How banks use machine learning to combat carding?

Mutt

Professional
Messages
1,376
Reaction score
920
Points
113
For educational purposes, I will provide a more detailed explanation of how banks use machine learning (ML) to combat carding, a fraudulent activity involving the use of stolen credit card data. I will cover key aspects: data, algorithms, anomaly detection processes, blocking of skimmed data, as well as examples, challenges, and future trends. The goal is to provide a deep understanding of the topic while keeping it accessible for an educational context.

1. What is carding and why is it important for banks?​

Carding is a type of fraud in which criminals use stolen bank card data (card number, CVV, owner name, expiration date) to make unauthorized transactions. The data can be obtained through:
  • Skimming: Devices that read card data from ATMs or terminals.
  • Phishing: Deceptive websites or emails that trick users into providing information.
  • Data leaks: Hacking of databases of retailers, banks or payment systems.
  • Darknet: Buying Stolen Data on Black Markets.

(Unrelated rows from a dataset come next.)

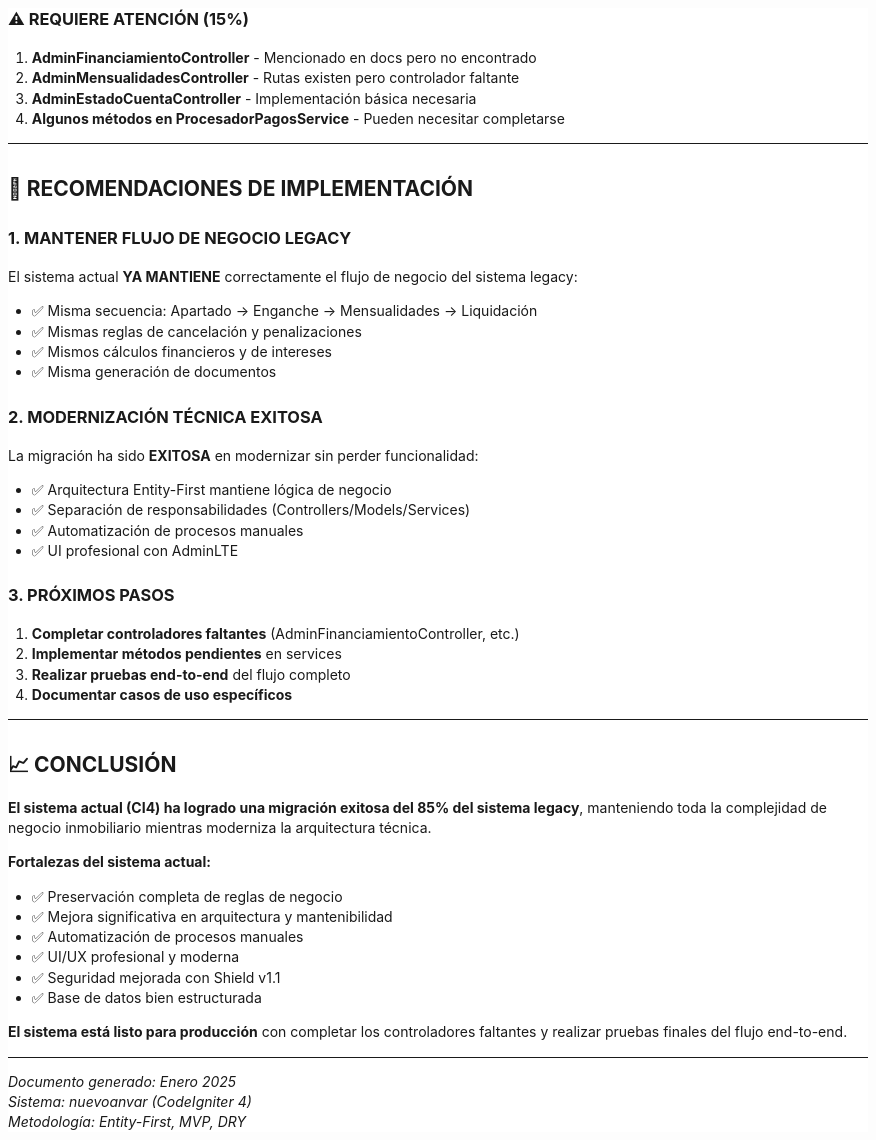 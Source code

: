 ### ⚠️ REQUIERE ATENCIÓN (15%)

1. **AdminFinanciamientoController** - Mencionado en docs pero no encontrado
2. **AdminMensualidadesController** - Rutas existen pero controlador faltante
3. **AdminEstadoCuentaController** - Implementación básica necesaria
4. **Algunos métodos en ProcesadorPagosService** - Pueden necesitar completarse

---

## 🎯 RECOMENDACIONES DE IMPLEMENTACIÓN

### 1. MANTENER FLUJO DE NEGOCIO LEGACY

El sistema actual **YA MANTIENE** correctamente el flujo de negocio del sistema legacy:

- ✅ Misma secuencia: Apartado → Enganche → Mensualidades → Liquidación
- ✅ Mismas reglas de cancelación y penalizaciones
- ✅ Mismos cálculos financieros y de intereses
- ✅ Misma generación de documentos

### 2. MODERNIZACIÓN TÉCNICA EXITOSA

La migración ha sido **EXITOSA** en modernizar sin perder funcionalidad:

- ✅ Arquitectura Entity-First mantiene lógica de negocio
- ✅ Separación de responsabilidades (Controllers/Models/Services)
- ✅ Automatización de procesos manuales
- ✅ UI profesional con AdminLTE

### 3. PRÓXIMOS PASOS

1. **Completar controladores faltantes** (AdminFinanciamientoController, etc.)
2. **Implementar métodos pendientes** en services
3. **Realizar pruebas end-to-end** del flujo completo
4. **Documentar casos de uso específicos**

---

## 📈 CONCLUSIÓN

**El sistema actual (CI4) ha logrado una migración exitosa del 85% del sistema legacy**, manteniendo toda la complejidad de negocio inmobiliario mientras moderniza la arquitectura técnica. 

**Fortalezas del sistema actual:**
- ✅ Preservación completa de reglas de negocio
- ✅ Mejora significativa en arquitectura y mantenibilidad  
- ✅ Automatización de procesos manuales
- ✅ UI/UX profesional y moderna
- ✅ Seguridad mejorada con Shield v1.1
- ✅ Base de datos bien estructurada

**El sistema está listo para producción** con completar los controladores faltantes y realizar pruebas finales del flujo end-to-end.

---

*Documento generado: Enero 2025*  
*Sistema: nuevoanvar (CodeIgniter 4)*  
*Metodología: Entity-First, MVP, DRY*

For banks, carding poses a threat not only because of financial losses (compensation of losses to clients), but also because of reputational risks and regulatory fines. Machine learning helps banks minimize these risks by analyzing huge amounts of data in real time and detecting fraudulent transactions with high accuracy.

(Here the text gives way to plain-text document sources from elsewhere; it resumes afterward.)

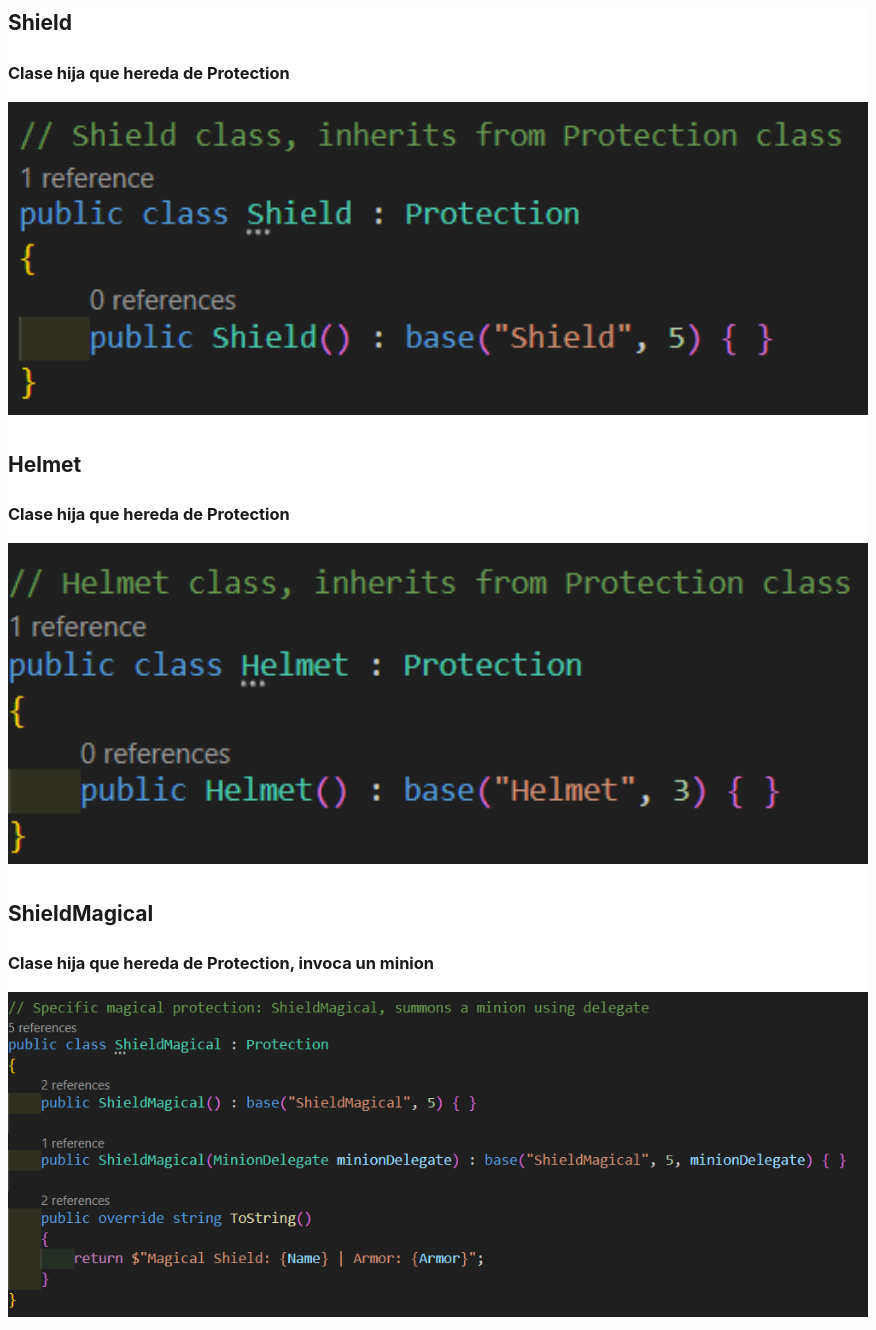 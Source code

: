 ## Shield

### Clase hija que hereda de Protection

<img src="img\Shield.png" alt="Shield" width="1470">

## Helmet

### Clase hija que hereda de Protection

<img src="img\Helmet.png" alt="Helmet" width="1470">

## ShieldMagical

### Clase hija que hereda de Protection, invoca un minion

<img src="img\ShieldMagical.png" alt="ShieldMagical" width="1470">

2. Data types used to combat carding​

Banks collect and analyze a lot of data to identify suspicious transactions. This data can be divided into several categories:

a) Transactional data​

  • Transaction Amount: The amount of the payment (e.g. $10 or $10,000).
  • Time and date: When the transaction was made.
  • Transaction location: Geographical location (country, city) or online store.
  • Transaction type: Offline (POS terminal), online (e-commerce), cash withdrawal.
  • Merchant Category (MCC Code): For example, supermarkets, electronics, travel.

b) Behavioral data​

  • Customer transaction history: Typical amounts, frequency, purchase categories.
  • Behavior patterns: For example, a customer typically buys groceries within a 10 km radius of their home or uses the card only on weekends.
  • Interaction with the bank: Frequency of logging into the mobile application, requests for support.

c) Technical data​

  • Device: Type (smartphone, PC), operating system, browser version, screen resolution.
  • Device Fingerprinting: A unique identifier based on device characteristics (e.g. browser, fonts, plugins combination).
  • IP address: Geolocation, VPN/proxy usage, IP history.
  • Data entry speed: Time taken to complete the payment form.

d) External data​

  • Blacklists: Lists of compromised cards, IP addresses, devices obtained from payment systems (Visa, Mastercard) or law enforcement agencies.
  • Darknet data: Information on the sale of stolen cards (banks may cooperate with companies monitoring the darknet).
  • Social data: Linking with social media accounts to verify user authenticity.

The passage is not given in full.